About two hours after Tuvok left, he had put in a formal request to Starfleet Command to enter the Demilitarized Zone. He then awaited the call back from Admiral Nechayev denying the request. All according to plan. If Tuvok was able to find the artifact, or if the artifact made its presence known in some more overt manner, the plan might change, but for now Tuvok needed a clear path to get on the Maquis’s good side.
Instead, Nechayev’s small face with its even smaller features appeared on the screen on the desk of his ready room and informed him that she needed to get back to him, and she would contact him again in one hour on a secure channel, along with Gul Evek.
Voyskunsky had been in the ready room with him when Nechayev’s call came in. She frowned. “That wasn’t part of the plan, was it?”
DeSoto shook his head. “What’s the old saying? The plan of action is usually abandoned three minutes into the mission?”
“Something like that, though my experience says that estimate is often generous.”
Smiling, DeSoto said, “Obviously the board has changed shape somewhat.”
The captain decided to take the second call alone in the observation lounge. A secure channel from Alynna Nechayev meant captain’s eyes only—he’d judge afterward how much Voyskunsky needed to know, though his instinct would be all of it. It was never a good idea for a captain to have to keep things from his first officer.
The more spacious observation lounge, with its viewscreen on one of the walls, gave DeSoto more room to walk around, which he had a feeling he was going to need. Since this promised to be a long talk—Evek and Nechayev both were overly fond of the sounds of their respective voices—he wanted room to move to disguise the fidgeting.
One hour and twenty-five minutes after Nechayev said she’d get back in touch in an hour, Dayrit said, “Incoming transmission from the U.S.S. Nimitz. It’s Admiral Nechayev—priority alpha.”
Voyskunsky grinned toothily. “Nice to know that the admiralty’s reputation for promptness remains none
xistent.”
Merely rolling his eyes in reply, DeSoto got up from the command chair. “Pipe it through to the observation lounge, Manolet, and make sure it’s secure on our end, too. You have the bridge, Dina.”
Still grinning, Voyskunsky said, “All our hopes and dreams go with you, sir.”

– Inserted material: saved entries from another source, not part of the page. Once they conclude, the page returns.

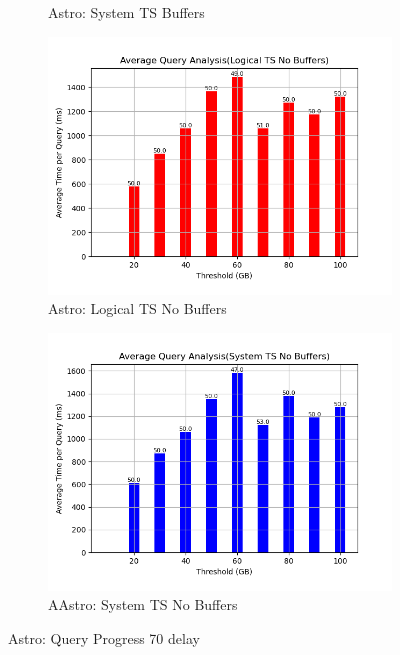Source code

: \begin{figure}
\begin{subfigure}[c]{0.45\textwidth}
		\caption{Astro: System TS Buffers}
		\label{fig:system-ts-70-astro}
	\end{subfigure}
	\begin{subfigure}[c]{0.45\textwidth}
		\includegraphics[width=1\textwidth]	 {figures/Experiments/Dynamic/ASTRO/Batch_processing/70/average_query_time_per_batch_version_999777016_10485760_10_delay[70].png}
		\caption{Astro: Logical TS No Buffers}
		\label{fig:logical-ts-no-70-astro}
	\end{subfigure}
	\begin{subfigure}[c]{0.45\textwidth}
		\includegraphics[width=1\textwidth]	 {figures/Experiments/Dynamic/ASTRO/Batch_processing/70/average_query_time_per_batch_version_999777017_10485760_10_delay[70].png}
		\caption{AAstro: System TS No Buffers}
		\label{fig:system-ts-no-70-astro}
	\end{subfigure}
	\caption{Astro: Query Progress 70 delay}
	\label{fig:query-progress-70-astro}
\end{figure}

DeSoto snorted. “That makes it all worthwhile.”
As soon as he arrived in the observation lounge, DeSoto activated the viewscreen. It revealed a split screen, with Admiral Nechayev’s pinched features on the left and the rectangular head of Gul Evek on the right.
“Thank you for waiting, Captain,” Nechayev said.
DeSoto came within a hair of saying something offhand about needing the nap, but with Evek on the line, he needed to present the front of the outraged ship captain who’d lost an officer to the Maquis. “I didn’t have much choice, Admiral.”
“I understand. But I hope you understand that this is a delicate matter—even more delicate than you might realize. Captain Robert DeSoto, may I present Gul Evek of the Sixth Order.”
“From what Admiral Nechayev tells me, Captain,” Evek said without any kind of preamble, “the catastrophe on Nramia relates to this artifact of yours.”
DeSoto’s head swam. Technically, he wasn’t supposed to know anything about an artifact, since Tuvok’s cover story had the information wiped from the Hood’ s sensor logs. Conveniently, he also had no idea what Nramia was or what manner of catastrophe was involved. So his confusion was genuine when he said, “Excuse me?”
“My apologies,” Evek said, sounding completely unapologetic. “I had assumed the admiral briefed you.”
“That was the purpose of this call,” Nechayev said primly. “Captain, it seems that another one of the Malkus Artifacts has surfaced. You’re familiar with them, of course.”
“Of course,” DeSoto said.
“Apparently, the Maquis have discovered a third artifact. And it’s capable—”
Evek shifted in his seat. “It’s capable of destroying a planet, Captain. Right now, my entire fleet is engaged in rescue operations to evacuate Nramia because your terrorist friends warped the weather patterns sufficiently to make it uninhabitable. I can assure you, our response will be appropriate.”